→ Task description
Please restate the records that follow exactly, skipping their images.

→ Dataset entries
------------------------------
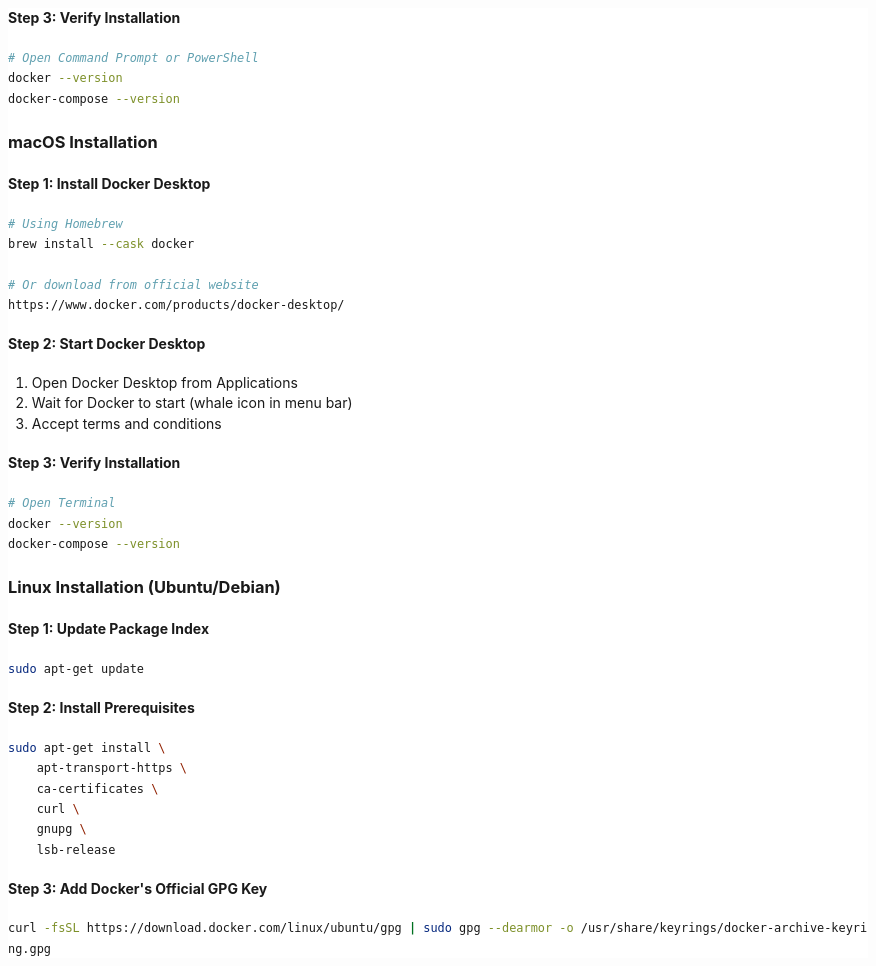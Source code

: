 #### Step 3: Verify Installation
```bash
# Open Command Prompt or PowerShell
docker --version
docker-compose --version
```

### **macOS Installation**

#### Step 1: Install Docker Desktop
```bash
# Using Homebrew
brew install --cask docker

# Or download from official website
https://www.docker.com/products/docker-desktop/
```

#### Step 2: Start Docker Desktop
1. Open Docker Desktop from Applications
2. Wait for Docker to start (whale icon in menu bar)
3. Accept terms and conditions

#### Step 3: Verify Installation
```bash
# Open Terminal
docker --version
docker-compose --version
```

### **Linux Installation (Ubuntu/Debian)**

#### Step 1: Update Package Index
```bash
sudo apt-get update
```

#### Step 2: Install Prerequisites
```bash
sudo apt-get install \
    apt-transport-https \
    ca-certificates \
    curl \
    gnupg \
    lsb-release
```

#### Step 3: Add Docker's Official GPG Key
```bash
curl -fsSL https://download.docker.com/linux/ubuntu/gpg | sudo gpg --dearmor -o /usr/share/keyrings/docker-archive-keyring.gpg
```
------------------------------
→ Answer for this exercise
Source code

: #### Step 3: Verify Installation
```bash
# Open Command Prompt or PowerShell
docker --version
docker-compose --version
```

### **macOS Installation**

#### Step 1: Install Docker Desktop
```bash
# Using Homebrew
brew install --cask docker

# Or download from official website
https://www.docker.com/products/docker-desktop/
```

#### Step 2: Start Docker Desktop
1. Open Docker Desktop from Applications
2. Wait for Docker to start (whale icon in menu bar)
3. Accept terms and conditions

#### Step 3: Verify Installation
```bash
# Open Terminal
docker --version
docker-compose --version
```

### **Linux Installation (Ubuntu/Debian)**

#### Step 1: Update Package Index
```bash
sudo apt-get update
```

#### Step 2: Install Prerequisites
```bash
sudo apt-get install \
    apt-transport-https \
    ca-certificates \
    curl \
    gnupg \
    lsb-release
```

#### Step 3: Add Docker's Official GPG Key
```bash
curl -fsSL https://download.docker.com/linux/ubuntu/gpg | sudo gpg --dearmor -o /usr/share/keyrings/docker-archive-keyring.gpg
```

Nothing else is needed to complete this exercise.